Dallas L. Toler, 45, entered his plea in U.S. District Court in Charleston and will be sentenced March 10. He faces up to five years in prison and a $500,000 fine.
Toler, who resigned as the county's chief magistrate in October, has agreed never to seek elected office again, the U.S. attorney's office said in a release.
"Corruption is the biggest threat to democracy," U.S. Attorney Booth Goodwin said. "In Mingo County, corruption was an epidemic. Once again in this investigation, we have a judge engaging in corruption -- this time corruption of the electoral process so that he and his cohorts could keep their jobs.
"The people of Mingo County are tired of these shenanigans, and we'll continue to do what's necessary to help them."
Toler was a candidate for magistrate and a member of a political fundraising and campaign organization known as Team Mingo, which advocated for Democratic candidates. In the spring of 2012, Toler arranged for a convicted felon who was living in one of his rental properties while on probation to vote in a primary election even though he knew the person was ineligible, federal authorities said.
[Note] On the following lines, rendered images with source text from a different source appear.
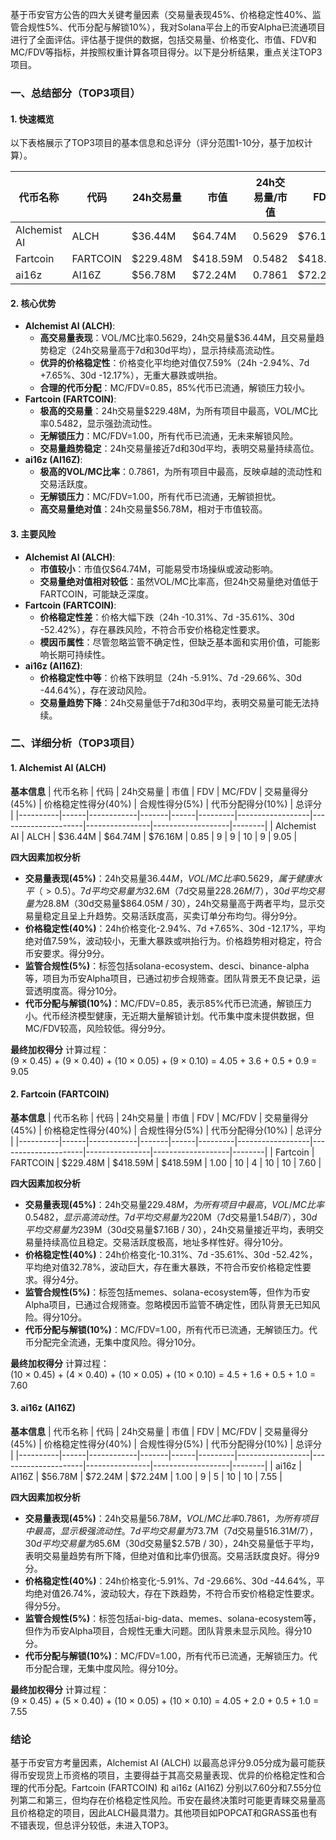 基于币安官方公告的四大关键考量因素（交易量表现45%、价格稳定性40%、监管合规性5%、代币分配与解锁10%），我对Solana平台上的币安Alpha已流通项目进行了全面评估。评估基于提供的数据，包括交易量、价格变化、市值、FDV和MC/FDV等指标，并按照权重计算各项目得分。以下是分析结果，重点关注TOP3项目。

### 一、总结部分（TOP3项目）

#### 1. 快速概览
以下表格展示了TOP3项目的基本信息和总评分（评分范围1-10分，基于加权计算）。

| 代币名称 | 代码 | 24h交易量 | 市值 | 24h交易量/市值 | FDV | MC/FDV | 总评分 |
|----------|------|------------|-------|----------------|------|---------|--------|
| Alchemist AI | ALCH | $36.44M | $64.74M | 0.5629 | $76.16M | 0.85 | 9.05 |
| Fartcoin | FARTCOIN | $229.48M | $418.59M | 0.5482 | $418.59M | 1.00 | 7.60 |
| ai16z | AI16Z | $56.78M | $72.24M | 0.7861 | $72.24M | 1.00 | 7.55 |

#### 2. 核心优势
- **Alchemist AI (ALCH)**:
  - **高交易量表现**：VOL/MC比率0.5629，24h交易量$36.44M，且交易量趋势稳定（24h交易量高于7d和30d平均），显示持续高流动性。
  - **优异的价格稳定性**：价格变化平均绝对值仅7.59%（24h -2.94%、7d +7.65%、30d -12.17%），无重大暴跌或哄抬。
  - **合理的代币分配**：MC/FDV=0.85，85%代币已流通，解锁压力较小。
- **Fartcoin (FARTCOIN)**:
  - **极高的交易量**：24h交易量$229.48M，为所有项目中最高，VOL/MC比率0.5482，显示强劲流动性。
  - **无解锁压力**：MC/FDV=1.00，所有代币已流通，无未来解锁风险。
  - **交易量趋势稳定**：24h交易量接近7d和30d平均，表明交易量持续高位。
- **ai16z (AI16Z)**:
  - **极高的VOL/MC比率**：0.7861，为所有项目中最高，反映卓越的流动性和交易活跃度。
  - **无解锁压力**：MC/FDV=1.00，所有代币已流通，无解锁担忧。
  - **高交易量绝对值**：24h交易量$56.78M，相对于市值较高。

#### 3. 主要风险
- **Alchemist AI (ALCH)**:
  - **市值较小**：市值仅$64.74M，可能易受市场操纵或波动影响。
  - **交易量绝对值相对较低**：虽然VOL/MC比率高，但24h交易量绝对值低于FARTCOIN，可能缺乏深度。
- **Fartcoin (FARTCOIN)**:
  - **价格稳定性差**：价格大幅下跌（24h -10.31%、7d -35.61%、30d -52.42%），存在暴跌风险，不符合币安价格稳定性要求。
  - **模因币属性**：尽管忽略监管不确定性，但缺乏基本面和实用价值，可能影响长期可持续性。
- **ai16z (AI16Z)**:
  - **价格稳定性中等**：价格下跌明显（24h -5.91%、7d -29.66%、30d -44.64%），存在波动风险。
  - **交易量趋势下降**：24h交易量低于7d和30d平均，表明交易量可能无法持续。

### 二、详细分析（TOP3项目）

#### 1. Alchemist AI (ALCH)
**基本信息**
| 代币名称 | 代码 | 24h交易量 | 市值 | FDV | MC/FDV | 交易量得分(45%) | 价格稳定性得分(40%) | 合规性得分(5%) | 代币分配得分(10%) | 总评分 |
|----------|------|------------|-------|------|---------|------------------|---------------------|----------------|-------------------|--------|
| Alchemist AI | ALCH | $36.44M | $64.74M | $76.16M | 0.85 | 9 | 9 | 10 | 9 | 9.05 |

**四大因素加权分析**
- **交易量表现(45%)**：24h交易量$36.44M，VOL/MC比率0.5629，属于健康水平（>0.5）。7d平均交易量为$32.6M（7d交易量$228.26M / 7），30d平均交易量为$28.8M（30d交易量$864.05M / 30），24h交易量高于两者平均，显示交易量稳定且呈上升趋势。交易活跃度高，买卖订单分布均匀。得分9分。
- **价格稳定性(40%)**：24h价格变化-2.94%、7d +7.65%、30d -12.17%，平均绝对值7.59%，波动较小，无重大暴跌或哄抬行为。价格趋势相对稳定，符合币安要求。得分9分。
- **监管合规性(5%)**：标签包括solana-ecosystem、desci、binance-alpha等，项目为币安Alpha项目，已通过初步合规筛查。团队背景无不良记录，运营透明度高。得分10分。
- **代币分配与解锁(10%)**：MC/FDV=0.85，表示85%代币已流通，解锁压力小。代币经济模型健康，无近期大量解锁计划。代币集中度未提供数据，但MC/FDV较高，风险较低。得分9分。

**最终加权得分**
计算过程：  
(9 × 0.45) + (9 × 0.40) + (10 × 0.05) + (9 × 0.10) = 4.05 + 3.6 + 0.5 + 0.9 = 9.05

#### 2. Fartcoin (FARTCOIN)
**基本信息**
| 代币名称 | 代码 | 24h交易量 | 市值 | FDV | MC/FDV | 交易量得分(45%) | 价格稳定性得分(40%) | 合规性得分(5%) | 代币分配得分(10%) | 总评分 |
|----------|------|------------|-------|------|---------|------------------|---------------------|----------------|-------------------|--------|
| Fartcoin | FARTCOIN | $229.48M | $418.59M | $418.59M | 1.00 | 10 | 4 | 10 | 10 | 7.60 |

**四大因素加权分析**
- **交易量表现(45%)**：24h交易量$229.48M，为所有项目中最高，VOL/MC比率0.5482，显示高流动性。7d平均交易量为$220M（7d交易量$1.54B / 7），30d平均交易量为$239M（30d交易量$7.16B / 30），24h交易量接近平均，表明交易量持续高位且稳定。交易活跃度极高，地址多样性好。得分10分。
- **价格稳定性(40%)**：24h价格变化-10.31%、7d -35.61%、30d -52.42%，平均绝对值32.78%，波动巨大，存在重大暴跌，不符合币安价格稳定性要求。得分4分。
- **监管合规性(5%)**：标签包括memes、solana-ecosystem等，但作为币安Alpha项目，已通过合规筛查。忽略模因币监管不确定性，团队背景无已知风险。得分10分。
- **代币分配与解锁(10%)**：MC/FDV=1.00，所有代币已流通，无解锁压力。代币分配完全流通，无集中度风险。得分10分。

**最终加权得分**
计算过程：  
(10 × 0.45) + (4 × 0.40) + (10 × 0.05) + (10 × 0.10) = 4.5 + 1.6 + 0.5 + 1.0 = 7.60

#### 3. ai16z (AI16Z)
**基本信息**
| 代币名称 | 代码 | 24h交易量 | 市值 | FDV | MC/FDV | 交易量得分(45%) | 价格稳定性得分(40%) | 合规性得分(5%) | 代币分配得分(10%) | 总评分 |
|----------|------|------------|-------|------|---------|------------------|---------------------|----------------|-------------------|--------|
| ai16z | AI16Z | $56.78M | $72.24M | $72.24M | 1.00 | 9 | 5 | 10 | 10 | 7.55 |

**四大因素加权分析**
- **交易量表现(45%)**：24h交易量$56.78M，VOL/MC比率0.7861，为所有项目中最高，显示极强流动性。7d平均交易量为$73.7M（7d交易量$516.31M / 7），30d平均交易量为$85.6M（30d交易量$2.57B / 30），24h交易量低于平均，表明交易量趋势有所下降，但绝对值和比率仍很高。交易活跃度良好。得分9分。
- **价格稳定性(40%)**：24h价格变化-5.91%、7d -29.66%、30d -44.64%，平均绝对值26.74%，波动较大，存在下跌趋势，不符合币安价格稳定性要求。得分5分。
- **监管合规性(5%)**：标签包括ai-big-data、memes、solana-ecosystem等，但作为币安Alpha项目，合规性无重大问题。团队背景未显示风险。得分10分。
- **代币分配与解锁(10%)**：MC/FDV=1.00，所有代币已流通，无解锁压力。代币分配合理，无集中度风险。得分10分。

**最终加权得分**
计算过程：  
(9 × 0.45) + (5 × 0.40) + (10 × 0.05) + (10 × 0.10) = 4.05 + 2.0 + 0.5 + 1.0 = 7.55

### 结论
基于币安官方考量因素，Alchemist AI (ALCH) 以最高总评分9.05分成为最可能获得币安现货上币资格的项目，主要得益于其高交易量表现、优异的价格稳定性和合理的代币分配。Fartcoin (FARTCOIN) 和 ai16z (AI16Z) 分别以7.60分和7.55分位列第二和第三，但均存在价格稳定性风险。币安在最终决策时可能更青睐交易量高且价格稳定的项目，因此ALCH最具潜力。其他项目如POPCAT和GRASS虽也有不错表现，但总评分较低，未进入TOP3。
Toler had been appointed magistrate earlier that year by county Circuit Judge Michael Thornsbury, 57, who pleaded guilty in October for taking part in a scheme to violate the constitutional rights of an individual to cover up evidence of illegal drug use and other misconduct by the late Mingo County Sheriff Eugene Crum.
Former Mingo County prosecuting attorney C. Michael Sparks, 44, pleaded guilty Nov. 18 for his role in a conspiracy to deprive a county resident of his constitutional rights.
Former Mingo County Commissioner David Baisden, 66, has pleaded guilty for taking part in a scheme to illegally extort a discount from a tire store.
Thornsbury, Sparks and Baisden, which West Virginia Metro News said were all members of Team Mingo, are awaiting sentencing.